_The problem_
How many separate lines in this material contain the string "Visit"? Respond with the number alone.

_Given entries_
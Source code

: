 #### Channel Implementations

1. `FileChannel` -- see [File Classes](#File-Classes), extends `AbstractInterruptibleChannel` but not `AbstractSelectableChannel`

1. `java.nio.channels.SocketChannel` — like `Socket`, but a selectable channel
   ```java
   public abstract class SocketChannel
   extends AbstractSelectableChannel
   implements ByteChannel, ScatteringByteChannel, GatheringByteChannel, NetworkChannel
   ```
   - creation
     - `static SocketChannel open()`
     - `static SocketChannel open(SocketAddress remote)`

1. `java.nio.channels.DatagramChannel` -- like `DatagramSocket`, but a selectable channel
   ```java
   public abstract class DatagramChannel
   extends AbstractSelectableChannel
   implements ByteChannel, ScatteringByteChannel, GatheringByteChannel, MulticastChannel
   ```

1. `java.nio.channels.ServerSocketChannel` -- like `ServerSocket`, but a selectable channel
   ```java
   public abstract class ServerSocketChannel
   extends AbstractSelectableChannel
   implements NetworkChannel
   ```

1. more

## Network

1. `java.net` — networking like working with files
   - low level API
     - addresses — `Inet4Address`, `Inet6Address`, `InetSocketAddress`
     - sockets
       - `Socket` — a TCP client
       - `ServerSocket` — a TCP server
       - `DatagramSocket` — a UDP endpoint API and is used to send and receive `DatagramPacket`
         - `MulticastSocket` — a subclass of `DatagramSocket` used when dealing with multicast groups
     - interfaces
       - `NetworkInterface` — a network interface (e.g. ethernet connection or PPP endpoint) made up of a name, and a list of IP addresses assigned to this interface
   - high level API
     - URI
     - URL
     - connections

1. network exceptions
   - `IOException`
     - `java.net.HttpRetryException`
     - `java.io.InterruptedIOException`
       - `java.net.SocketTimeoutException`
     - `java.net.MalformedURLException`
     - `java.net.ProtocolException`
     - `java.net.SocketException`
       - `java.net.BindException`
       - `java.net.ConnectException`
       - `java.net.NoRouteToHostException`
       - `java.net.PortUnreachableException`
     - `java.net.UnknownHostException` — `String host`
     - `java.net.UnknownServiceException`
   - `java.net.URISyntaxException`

...

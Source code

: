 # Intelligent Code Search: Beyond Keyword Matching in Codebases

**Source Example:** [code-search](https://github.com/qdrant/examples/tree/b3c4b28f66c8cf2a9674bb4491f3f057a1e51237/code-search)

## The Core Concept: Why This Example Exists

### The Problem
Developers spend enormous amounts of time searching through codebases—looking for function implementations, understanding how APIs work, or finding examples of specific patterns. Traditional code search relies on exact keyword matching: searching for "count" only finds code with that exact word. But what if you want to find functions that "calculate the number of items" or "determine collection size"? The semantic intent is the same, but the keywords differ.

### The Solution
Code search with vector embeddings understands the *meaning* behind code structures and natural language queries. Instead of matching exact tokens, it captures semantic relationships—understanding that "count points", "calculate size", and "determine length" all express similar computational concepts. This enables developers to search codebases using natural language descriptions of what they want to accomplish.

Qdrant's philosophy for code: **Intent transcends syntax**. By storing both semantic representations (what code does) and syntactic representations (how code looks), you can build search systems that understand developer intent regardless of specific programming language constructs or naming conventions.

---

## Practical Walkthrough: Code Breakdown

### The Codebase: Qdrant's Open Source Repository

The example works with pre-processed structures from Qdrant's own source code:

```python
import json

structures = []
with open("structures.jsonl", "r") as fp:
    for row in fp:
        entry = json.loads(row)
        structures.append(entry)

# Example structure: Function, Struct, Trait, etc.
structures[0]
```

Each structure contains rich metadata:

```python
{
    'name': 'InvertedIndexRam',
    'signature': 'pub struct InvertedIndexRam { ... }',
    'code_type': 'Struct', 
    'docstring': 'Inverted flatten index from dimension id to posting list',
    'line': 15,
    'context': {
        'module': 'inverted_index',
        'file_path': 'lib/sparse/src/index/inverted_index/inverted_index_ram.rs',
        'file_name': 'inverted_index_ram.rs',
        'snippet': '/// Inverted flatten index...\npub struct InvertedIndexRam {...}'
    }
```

* * *

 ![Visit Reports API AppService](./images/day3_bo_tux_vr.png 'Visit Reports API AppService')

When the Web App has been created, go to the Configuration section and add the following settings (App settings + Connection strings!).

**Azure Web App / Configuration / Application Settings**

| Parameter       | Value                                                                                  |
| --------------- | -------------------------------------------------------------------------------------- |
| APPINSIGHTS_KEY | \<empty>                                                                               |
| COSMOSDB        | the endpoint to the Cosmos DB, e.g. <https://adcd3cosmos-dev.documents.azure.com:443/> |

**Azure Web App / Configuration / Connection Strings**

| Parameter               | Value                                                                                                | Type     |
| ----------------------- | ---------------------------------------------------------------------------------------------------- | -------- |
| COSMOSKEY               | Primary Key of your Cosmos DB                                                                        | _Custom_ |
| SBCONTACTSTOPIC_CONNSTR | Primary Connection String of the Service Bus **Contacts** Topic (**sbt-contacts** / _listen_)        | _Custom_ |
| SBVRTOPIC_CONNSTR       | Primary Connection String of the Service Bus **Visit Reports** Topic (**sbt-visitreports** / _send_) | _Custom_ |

_Solution below_
2